Earlier this week Microsoft updated the terms for its on-premises license transferring to hyper-scale clouds and the change has given its rivals some new ammunition in their war for cloud service provider supremacy.
We’re updating the outsourcing terms for Microsoft on-premises licenses to clarify the distinction between on-premises/traditional outsourcing and cloud services and create more consistent licensing terms across multitenant and dedicated hosted cloud services. Beginning October 1, 2019, on-premises licenses purchased without Software Assurance and mobility rights cannot be deployed with dedicated hosted cloud services offered by the following public cloud providers: Microsoft, Alibaba, Amazon (including VMware Cloud on AWS), and Google. They will be referred to as “Listed Providers.
Putting a finger on the pulse of the industry, it would appear Microsoft’s new Azure licensing decision is the penultimate move dooming the company’s cloud business according to its competitors as Google’s Cloud President Rob Enslin and Amazon CTO Werner Vogels who have chimed in to condemn the latest restrictions.

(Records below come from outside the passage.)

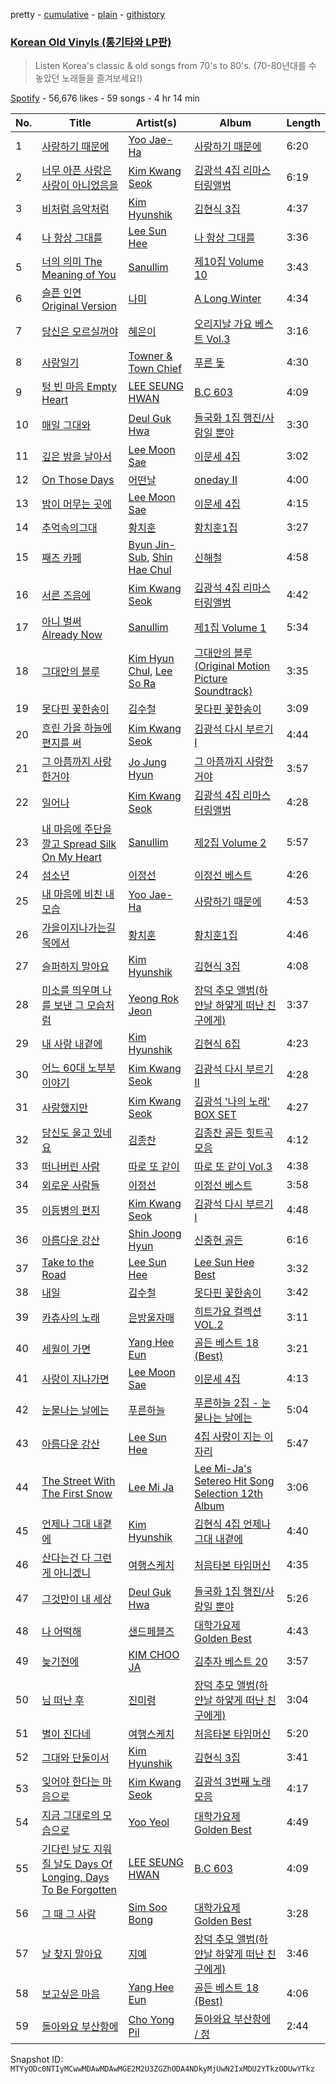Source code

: pretty - [cumulative](/playlists/cumulative/37i9dQZF1DWX7FdKM0unn8.md) - [plain](/playlists/plain/37i9dQZF1DWX7FdKM0unn8) - [githistory](https://github.githistory.xyz/mackorone/spotify-playlist-archive/blob/main/playlists/plain/37i9dQZF1DWX7FdKM0unn8)

### [Korean Old Vinyls \(통기타와 LP판\)](https://open.spotify.com/playlist/37i9dQZF1DWX7FdKM0unn8)

> Listen Korea's classic & old songs from 70's to 80's\. \(70\-80년대를 수 놓았던 노래들을 즐겨보세요!\)

[Spotify](https://open.spotify.com/user/spotify) - 56,676 likes - 59 songs - 4 hr 14 min

| No. | Title | Artist(s) | Album | Length |
|---|---|---|---|---|
| 1 | [사랑하기 때문에](https://open.spotify.com/track/0I9vXVUpijjek2ULH4UUJw) | [Yoo Jae\-Ha](https://open.spotify.com/artist/2Qrs21XiQMxkddRognIjGC) | [사랑하기 때문에](https://open.spotify.com/album/2Kb78rmvg0suvhVPcjBtlm) | 6:20 |
| 2 | [너무 아픈 사랑은 사랑이 아니었음을](https://open.spotify.com/track/42cwRiFR25LYJG6CCsjWo9) | [Kim Kwang Seok](https://open.spotify.com/artist/0Sr5L3iWPn0k6KnDr8RYS8) | [김광석 4집 리마스터링앨범](https://open.spotify.com/album/1Yk9jrcx4JQpSmyqpvakvV) | 6:19 |
| 3 | [비처럼 음악처럼](https://open.spotify.com/track/6zMH0UAFuLt4JXVuEUIygG) | [Kim Hyunshik](https://open.spotify.com/artist/5tYHIUOTcoDw6xMUkLEtzv) | [김현식 3집](https://open.spotify.com/album/3Eggr8LCQGMCitwZzzaSbY) | 4:37 |
| 4 | [나 항상 그대를](https://open.spotify.com/track/5PSj7PGrGLASjPkdOL318I) | [Lee Sun Hee](https://open.spotify.com/artist/4ZQVfuvon3XnGYkjTSey1O) | [나 항상 그대를](https://open.spotify.com/album/3HoiIlaN0TJEWKA2rhy3rX) | 3:36 |
| 5 | [너의 의미 The Meaning of You](https://open.spotify.com/track/2p5TdDBoY6eEvTQuzyurTV) | [Sanullim](https://open.spotify.com/artist/04cr7qH71klBu2x9H7c0Iw) | [제10집 Volume 10](https://open.spotify.com/album/7KMnV0iErqXPklZ5L0Upts) | 3:43 |
| 6 | [슬픈 인연 Original Version](https://open.spotify.com/track/0EIaR2py9XXUW4DMLx4BNk) | [나미](https://open.spotify.com/artist/50h2tBXWxIdL1ol9zowwyp) | [A Long Winter](https://open.spotify.com/album/2DdP0Cgsc1hYozWTgB7ajy) | 4:34 |
| 7 | [당신은 모르실꺼야](https://open.spotify.com/track/51TasCMfQcoYiRvquIpF1S) | [혜은이](https://open.spotify.com/artist/0wpePehw25BtABst49wTMa) | [오리지날 가요 베스트 Vol.3](https://open.spotify.com/album/2TmEaBdiKg26EcCiAvAYao) | 3:16 |
| 8 | [사랑일기](https://open.spotify.com/track/5NA0wgvnUinGTFdT3p5tnD) | [Towner & Town Chief](https://open.spotify.com/artist/3Qm5uwdUYz6Bz64XOqsiYD) | [푸른 돛](https://open.spotify.com/album/5ka1jbuOzofnAJUs5p02SQ) | 4:30 |
| 9 | [텅 빈 마음 Empty Heart](https://open.spotify.com/track/4KiYPYpm4ultIp247ftPlI) | [LEE SEUNG HWAN](https://open.spotify.com/artist/6LPV5KZBc1zBjX8AFZ2WWY) | [B.C 603](https://open.spotify.com/album/5NySygZgi6F7cBkjuFTBTa) | 4:09 |
| 10 | [매일 그대와](https://open.spotify.com/track/2T05Ub3H6NvMSO8Ohsam9I) | [Deul Guk Hwa](https://open.spotify.com/artist/1sgkTCF42JGJUIaBP68n6H) | [들국화 1집 행진/사랑일 뿐야](https://open.spotify.com/album/5rfo4HOW4Pe01ipqjHL19K) | 3:30 |
| 11 | [깊은 밤을 날아서](https://open.spotify.com/track/5vVL45nncczKCWS0uIQpzN) | [Lee Moon Sae](https://open.spotify.com/artist/2eVlgLy3Aym09gM3dqx6cq) | [이문세 4집](https://open.spotify.com/album/031envKZiWUDD9cRdb0ZbX) | 3:02 |
| 12 | [On Those Days](https://open.spotify.com/track/0ACRegRh3QSjCGgWw7xtGV) | [어떤날](https://open.spotify.com/artist/1DfZ34LYlp8Q1VWSgDietf) | [oneday II](https://open.spotify.com/album/2LUhNhSyrYyrkJoJUiiusi) | 4:00 |
| 13 | [밤이 머무는 곳에](https://open.spotify.com/track/14YOLgX7qM1iOfmgKRefTv) | [Lee Moon Sae](https://open.spotify.com/artist/2eVlgLy3Aym09gM3dqx6cq) | [이문세 4집](https://open.spotify.com/album/031envKZiWUDD9cRdb0ZbX) | 4:15 |
| 14 | [추억속의그대](https://open.spotify.com/track/5xtATcLzRFvpEAWlKcKivO) | [황치훈](https://open.spotify.com/artist/1KlbpZyhUiiO4EsvJiguwE) | [황치훈1집](https://open.spotify.com/album/2sTNUF4zLROU2gCyaTQ524) | 3:27 |
| 15 | [째즈 카페](https://open.spotify.com/track/0SwSiNArqc58nd21Zfj1Ow) | [Byun Jin\-Sub](https://open.spotify.com/artist/19TSeYJNZVClzoWb6hUVr7), [Shin Hae Chul](https://open.spotify.com/artist/0X7uU5t8s4p9vXE4PjPvfn) | [신해철](https://open.spotify.com/album/4m0fkoRpLFiJALSqwZ1ibX) | 4:58 |
| 16 | [서른 즈음에](https://open.spotify.com/track/22hQftFZWw1XIowMmT8tAP) | [Kim Kwang Seok](https://open.spotify.com/artist/0Sr5L3iWPn0k6KnDr8RYS8) | [김광석 4집 리마스터링앨범](https://open.spotify.com/album/1Yk9jrcx4JQpSmyqpvakvV) | 4:42 |
| 17 | [아니 벌써 Already Now](https://open.spotify.com/track/2eEfCqnMimAfOM4bicSemv) | [Sanullim](https://open.spotify.com/artist/04cr7qH71klBu2x9H7c0Iw) | [제1집 Volume 1](https://open.spotify.com/album/6GD1o3r43s94cUMDBB3vVH) | 5:34 |
| 18 | [그대안의 블루](https://open.spotify.com/track/6z0rk521a5u6FHB8HHjXov) | [Kim Hyun Chul](https://open.spotify.com/artist/39Jf69SNjTiIQfCQyLh4Gb), [Lee So Ra](https://open.spotify.com/artist/58BWh3yJrluDugLv0QF0eC) | [그대안의 블루 \(Original Motion Picture Soundtrack\)](https://open.spotify.com/album/0ZYu5hwriRTarKVPtCG23O) | 3:35 |
| 19 | [못다핀 꽃한송이](https://open.spotify.com/track/4FG1uHQAVPsYiXIn3tcGRs) | [김수철](https://open.spotify.com/artist/0EmfHeitNJW1MjPBVvy8uR) | [못다핀 꽃한송이](https://open.spotify.com/album/0OG7Sc2UuT3Im3tXeu1UMg) | 3:09 |
| 20 | [흐린 가을 하늘에 편지를 써](https://open.spotify.com/track/64cuomBVoSkO27t6hG4RSl) | [Kim Kwang Seok](https://open.spotify.com/artist/0Sr5L3iWPn0k6KnDr8RYS8) | [김광석 다시 부르기 I](https://open.spotify.com/album/6L9IGYuMWrWUMIVm3KFjUw) | 4:44 |
| 21 | [그 아픔까지 사랑한거야](https://open.spotify.com/track/2ghebdwe2pNXT4eL34T7pW) | [Jo Jung Hyun](https://open.spotify.com/artist/5pGIThF8jQKXCNkr9u8632) | [그 아픔까지 사랑한거야](https://open.spotify.com/album/55UfHK7SkjcooSkHtougQf) | 3:57 |
| 22 | [일어나](https://open.spotify.com/track/2LxL8Lq0AD7DzwsqH9sTd0) | [Kim Kwang Seok](https://open.spotify.com/artist/0Sr5L3iWPn0k6KnDr8RYS8) | [김광석 4집 리마스터링앨범](https://open.spotify.com/album/1Yk9jrcx4JQpSmyqpvakvV) | 4:28 |
| 23 | [내 마음에 주단을 깔고 Spread Silk On My Heart](https://open.spotify.com/track/4Jp6egGKfX94Mva9fEizTZ) | [Sanullim](https://open.spotify.com/artist/04cr7qH71klBu2x9H7c0Iw) | [제2집 Volume 2](https://open.spotify.com/album/4xmgXry7YcKghRyzDiJv38) | 5:57 |
| 24 | [섬소년](https://open.spotify.com/track/3cbYRbgcXmJsPWVTDM37sW) | [이정선](https://open.spotify.com/artist/1ggPoV0kiW23ufNRy5AyrV) | [이정선 베스트](https://open.spotify.com/album/4amIFXgjq2CMs0WOXhhzvZ) | 4:26 |
| 25 | [내 마음에 비친 내 모습](https://open.spotify.com/track/4w5jHmaPBwNN2Q9rOuYHUC) | [Yoo Jae\-Ha](https://open.spotify.com/artist/2Qrs21XiQMxkddRognIjGC) | [사랑하기 때문에](https://open.spotify.com/album/2Kb78rmvg0suvhVPcjBtlm) | 4:53 |
| 26 | [가을이지나가는길목에서](https://open.spotify.com/track/0F8VPFPd53OxPYiINjc9bF) | [황치훈](https://open.spotify.com/artist/1KlbpZyhUiiO4EsvJiguwE) | [황치훈1집](https://open.spotify.com/album/2sTNUF4zLROU2gCyaTQ524) | 4:46 |
| 27 | [슬퍼하지 말아요](https://open.spotify.com/track/0aAJL7KZVKZiQV4QAY87vI) | [Kim Hyunshik](https://open.spotify.com/artist/5tYHIUOTcoDw6xMUkLEtzv) | [김현식 3집](https://open.spotify.com/album/3Eggr8LCQGMCitwZzzaSbY) | 4:08 |
| 28 | [미소를 띄우며 나를 보낸 그 모습처럼](https://open.spotify.com/track/1UtSVWsqsGkDphhxZkSsVb) | [Yeong Rok Jeon](https://open.spotify.com/artist/4ekyRk7LiVxyzIlpRkHVqU) | [장덕 추모 앨범\(하얀날 하얗게 떠난 친구에게\)](https://open.spotify.com/album/5fxtuJkfiB0xYZCFztnwuh) | 3:37 |
| 29 | [내 사랑 내곁에](https://open.spotify.com/track/5BKRpouE6rMJiSIa3rlUGu) | [Kim Hyunshik](https://open.spotify.com/artist/5tYHIUOTcoDw6xMUkLEtzv) | [김현식 6집](https://open.spotify.com/album/2p3UEiaV7CfDmdqJ90nm7A) | 4:23 |
| 30 | [어느 60대 노부부 이야기](https://open.spotify.com/track/68yWj8JpveUGUsZLasK3k0) | [Kim Kwang Seok](https://open.spotify.com/artist/0Sr5L3iWPn0k6KnDr8RYS8) | [김광석 다시 부르기 II](https://open.spotify.com/album/6tpfhrWAd4X5YQCBE2HKUk) | 4:28 |
| 31 | [사랑했지만](https://open.spotify.com/track/2Wusb5km1CAQRDvmujySNO) | [Kim Kwang Seok](https://open.spotify.com/artist/0Sr5L3iWPn0k6KnDr8RYS8) | [김광석 '나의 노래' BOX SET](https://open.spotify.com/album/3EzFLoUS1nKMqqS5FYhpsD) | 4:27 |
| 32 | [당신도 울고 있네요](https://open.spotify.com/track/3uXGuJHfAoUke0TkDcvuBM) | [김종찬](https://open.spotify.com/artist/1j9e2bHfflVpMVW77MGWR4) | [김종찬 골든 힛트곡 모음](https://open.spotify.com/album/0vtP6Xzc7lk12V7GEiQGvD) | 4:12 |
| 33 | [떠나버린 사람](https://open.spotify.com/track/7MMVGHfGFZsWy3PFY4YPqE) | [따로 또 같이](https://open.spotify.com/artist/5xwMG3oq16KjZGGWHLeMNH) | [따로 또 같이 Vol.3](https://open.spotify.com/album/0258DtBYRRSCUNR62yM5BB) | 4:38 |
| 34 | [외로운 사람들](https://open.spotify.com/track/5S09MykTFOkzgTYMK1XBGn) | [이정선](https://open.spotify.com/artist/1ggPoV0kiW23ufNRy5AyrV) | [이정선 베스트](https://open.spotify.com/album/4amIFXgjq2CMs0WOXhhzvZ) | 3:58 |
| 35 | [이등병의 편지](https://open.spotify.com/track/4paHAIeL4h8Tr0vbF1FOwZ) | [Kim Kwang Seok](https://open.spotify.com/artist/0Sr5L3iWPn0k6KnDr8RYS8) | [김광석 다시 부르기 I](https://open.spotify.com/album/6L9IGYuMWrWUMIVm3KFjUw) | 4:48 |
| 36 | [아름다운 강산](https://open.spotify.com/track/7qMFMdplBz3ySx7HdOOgDP) | [Shin Joong Hyun](https://open.spotify.com/artist/4cFsZrYUW5rEHhT1IrYXag) | [신중현 골든](https://open.spotify.com/album/0BnsLDVwgsCs1i5rEC0T3G) | 6:16 |
| 37 | [Take to the Road](https://open.spotify.com/track/7Dsj9oV6bd5jF0vIBwy92a) | [Lee Sun Hee](https://open.spotify.com/artist/4ZQVfuvon3XnGYkjTSey1O) | [Lee Sun Hee Best](https://open.spotify.com/album/2l6SJR2R6pFzKOlrtJGq37) | 3:32 |
| 38 | [내일](https://open.spotify.com/track/6gcEFFs1w5D2Ud91Qb37u2) | [김수철](https://open.spotify.com/artist/0EmfHeitNJW1MjPBVvy8uR) | [못다핀 꽃한송이](https://open.spotify.com/album/0OG7Sc2UuT3Im3tXeu1UMg) | 3:42 |
| 39 | [카츄사의 노래](https://open.spotify.com/track/1X9Rw7AQdwJoR8q2dPn7ZC) | [은방울자매](https://open.spotify.com/artist/7bSbVUfkQBYgjK0G2Q6cMP) | [히트가요 컬렉션 VOL.2](https://open.spotify.com/album/79iJo6K8XWEF7HNgquDmD7) | 3:11 |
| 40 | [세월이 가면](https://open.spotify.com/track/6khwEG0x8mkXNvTxt2lF00) | [Yang Hee Eun](https://open.spotify.com/artist/0BD74hBusWzcPz44wFskYb) | [골든 베스트 18 \(Best\)](https://open.spotify.com/album/06Ts7J7sx9Ag3VN2soPwQI) | 3:21 |
| 41 | [사랑이 지나가면](https://open.spotify.com/track/4XwtIHrmFuMNwu3c35kh5B) | [Lee Moon Sae](https://open.spotify.com/artist/2eVlgLy3Aym09gM3dqx6cq) | [이문세 4집](https://open.spotify.com/album/031envKZiWUDD9cRdb0ZbX) | 4:13 |
| 42 | [눈물나는 날에는](https://open.spotify.com/track/1Vi9rQtR5XlEAKvvz4PfID) | [푸른하늘](https://open.spotify.com/artist/4fjuWKOCAh3CT7I5xW6Hc1) | [푸른하늘 2집 \- 눈물나는 날에는](https://open.spotify.com/album/53wruAmv4gvA2uIoO2Xmfw) | 5:04 |
| 43 | [아름다운 강산](https://open.spotify.com/track/2A8dLLThu2LqfhD8SNuGbc) | [Lee Sun Hee](https://open.spotify.com/artist/4ZQVfuvon3XnGYkjTSey1O) | [4집 사랑이 지는 이 자리](https://open.spotify.com/album/29wEhPMsnGjOGfHVpz1hln) | 5:47 |
| 44 | [The Street With The First Snow](https://open.spotify.com/track/1CaH7l3RuuCHd6k3VsWiMk) | [Lee Mi Ja](https://open.spotify.com/artist/3ZQ97tFlkn5moDjvgQ3kpZ) | [Lee Mi\-Ja's Setereo Hit Song Selection 12th Album](https://open.spotify.com/album/2VCClwONd2mvbtAYAz51iX) | 3:06 |
| 45 | [언제나 그대 내곁에](https://open.spotify.com/track/44hldZaxIlzNDZ7VNhKKmC) | [Kim Hyunshik](https://open.spotify.com/artist/5tYHIUOTcoDw6xMUkLEtzv) | [김현식 4집 언제나 그대 내곁에](https://open.spotify.com/album/1YfgZy6iR55PEiFNJzUFgi) | 4:40 |
| 46 | [산다는건 다 그런게 아니겠니](https://open.spotify.com/track/4A8fWr7kzy3h2c1XW9QeF9) | [여행스케치](https://open.spotify.com/artist/1hjjZKt6yK0bGmubr0yOZ6) | [처음타본 타임머신](https://open.spotify.com/album/6aHpFexUPTYIGNL6uTLPSC) | 4:35 |
| 47 | [그것만이 내 세상](https://open.spotify.com/track/5uNi1Bq4218eVbntEgNhrn) | [Deul Guk Hwa](https://open.spotify.com/artist/1sgkTCF42JGJUIaBP68n6H) | [들국화 1집 행진/사랑일 뿐야](https://open.spotify.com/album/5rfo4HOW4Pe01ipqjHL19K) | 5:26 |
| 48 | [나 어떡해](https://open.spotify.com/track/0G15m2DrgQGBB6raFluurk) | [샌드페블즈](https://open.spotify.com/artist/0gpJgwuqFaMRC8BL14WVEZ) | [대학가요제 Golden Best](https://open.spotify.com/album/2ivChL943d97iLJ5Vk5va0) | 4:43 |
| 49 | [늦기전에](https://open.spotify.com/track/6ubwzVoDeApVnsgVvjX3yx) | [KIM CHOO JA](https://open.spotify.com/artist/568Af2a3USDRQUXgYJnRKT) | [김추자 베스트 20](https://open.spotify.com/album/6c5ZjcTq5XQ0MDUKIvK4ko) | 3:57 |
| 50 | [님 떠난 후](https://open.spotify.com/track/0CxEZ9d82YyZXbenJNlZsr) | [진미령](https://open.spotify.com/artist/72rPfSvwlkbec9TX46o25N) | [장덕 추모 앨범\(하얀날 하얗게 떠난 친구에게\)](https://open.spotify.com/album/5fxtuJkfiB0xYZCFztnwuh) | 3:04 |
| 51 | [별이 진다네](https://open.spotify.com/track/0uGDaEPsUUYUtMFjr2QMrg) | [여행스케치](https://open.spotify.com/artist/1hjjZKt6yK0bGmubr0yOZ6) | [처음타본 타임머신](https://open.spotify.com/album/6aHpFexUPTYIGNL6uTLPSC) | 5:20 |
| 52 | [그대와 단둘이서](https://open.spotify.com/track/2lveF3dx8NO8KNuZQ3u16l) | [Kim Hyunshik](https://open.spotify.com/artist/5tYHIUOTcoDw6xMUkLEtzv) | [김현식 3집](https://open.spotify.com/album/3Eggr8LCQGMCitwZzzaSbY) | 3:41 |
| 53 | [잊어야 한다는 마음으로](https://open.spotify.com/track/67Yg0uYQB14o3gQ3RLwD7x) | [Kim Kwang Seok](https://open.spotify.com/artist/0Sr5L3iWPn0k6KnDr8RYS8) | [김광석 3번째 노래모음](https://open.spotify.com/album/2KFcEdwyadcW50UUSMPgKZ) | 4:17 |
| 54 | [지금 그대로의 모습으로](https://open.spotify.com/track/3jrpzS3xpGAuohZSNjh4lR) | [Yoo Yeol](https://open.spotify.com/artist/1gyFAghLz2y5KIFA32vtwl) | [대학가요제 Golden Best](https://open.spotify.com/album/2ivChL943d97iLJ5Vk5va0) | 4:49 |
| 55 | [기다린 날도 지워질 날도 Days Of Longing, Days To Be Forgotten](https://open.spotify.com/track/3ZCIaxNcu1rtqBJAckJkvs) | [LEE SEUNG HWAN](https://open.spotify.com/artist/6LPV5KZBc1zBjX8AFZ2WWY) | [B.C 603](https://open.spotify.com/album/5NySygZgi6F7cBkjuFTBTa) | 4:09 |
| 56 | [그 때 그 사람](https://open.spotify.com/track/2q2cITx9yh5HSxwiPpgHCl) | [Sim Soo Bong](https://open.spotify.com/artist/3MruauOzN01CjMYEM2TFjn) | [대학가요제 Golden Best](https://open.spotify.com/album/2ivChL943d97iLJ5Vk5va0) | 3:28 |
| 57 | [날 찾지 말아요](https://open.spotify.com/track/47Y2w2OqMvqQ93nAA6DdcI) | [지예](https://open.spotify.com/artist/4EjKK0MdFQpp3lToa1m5c6) | [장덕 추모 앨범\(하얀날 하얗게 떠난 친구에게\)](https://open.spotify.com/album/5fxtuJkfiB0xYZCFztnwuh) | 3:46 |
| 58 | [보고싶은 마음](https://open.spotify.com/track/320SvnJLfvCnIC5rx0hgZ9) | [Yang Hee Eun](https://open.spotify.com/artist/0BD74hBusWzcPz44wFskYb) | [골든 베스트 18 \(Best\)](https://open.spotify.com/album/06Ts7J7sx9Ag3VN2soPwQI) | 4:06 |
| 59 | [돌아와요 부산항에](https://open.spotify.com/track/3Tiadxop66peME6AQ1BaLW) | [Cho Yong Pil](https://open.spotify.com/artist/5j200KdlKsIVqjoSDIWycA) | [돌아와요 부산항에 / 정](https://open.spotify.com/album/2ev1pKiYfeeFVpVVkcjeDE) | 2:44 |

Snapshot ID: `MTYyODc0NTIyMCwwMDAwMDAwMGE2M2U3ZGZhODA4NDkyMjUwN2IxMDU2YTkzODUwYTkz`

Shelf-ware. Complex pricing. And now vendor lock-in. Microsoft is taking its greatest hits from the '90s to the cloud. https://t.co/mtS2jmncsp
— Robert Enslin (@RobertEnslin) August 7, 2019
While Enslin was a bit more pedantic in his criticism of Microsoft, Vogels lays out a more damning “bait and switch” argument via his Twitter handle with Amazon Web Services vice president Sandy Carter taking to LinkedIn to elaborate the point.
Yet another bait+switch by $MSFT, eliminating license benefits to force MS use. 1st, MS took away BYOL SQL Server on RDS, now no Windows upgrades w/BYOL on#AWS. Hard to trust a co. who raises prices, eliminates benefits, + restricts freedom of choice. https://t.co/h4RkFHzcjP
— Werner Vogels (@Werner) August 5, 2019
However, the reality is slightly different than how it’s being painted by Amazon and Google at the moment. Yes, Microsoft’s new restrictions make it more expensive for clients to traverse between cloud providers, but the licensing change, according to the company, is due in part to the number of new services it is rolling out to customers and the increased competition in the market.
An unintended consequence of the new licensing rule is that it would make actually make it less expensive for customers to run Microsoft’s software on their own cloud instead of opting to Frankenstein a solution on AWS of Google Cloud.
As cloud and infrastructure lead at Credera Ben Mead summarizes the decision to CRN, Microsoft is actually introducing a complexity that, in the end, will allow not only itself but its competitors a chance to upsell IaaS workload migrations, which should be a win-win for all providers.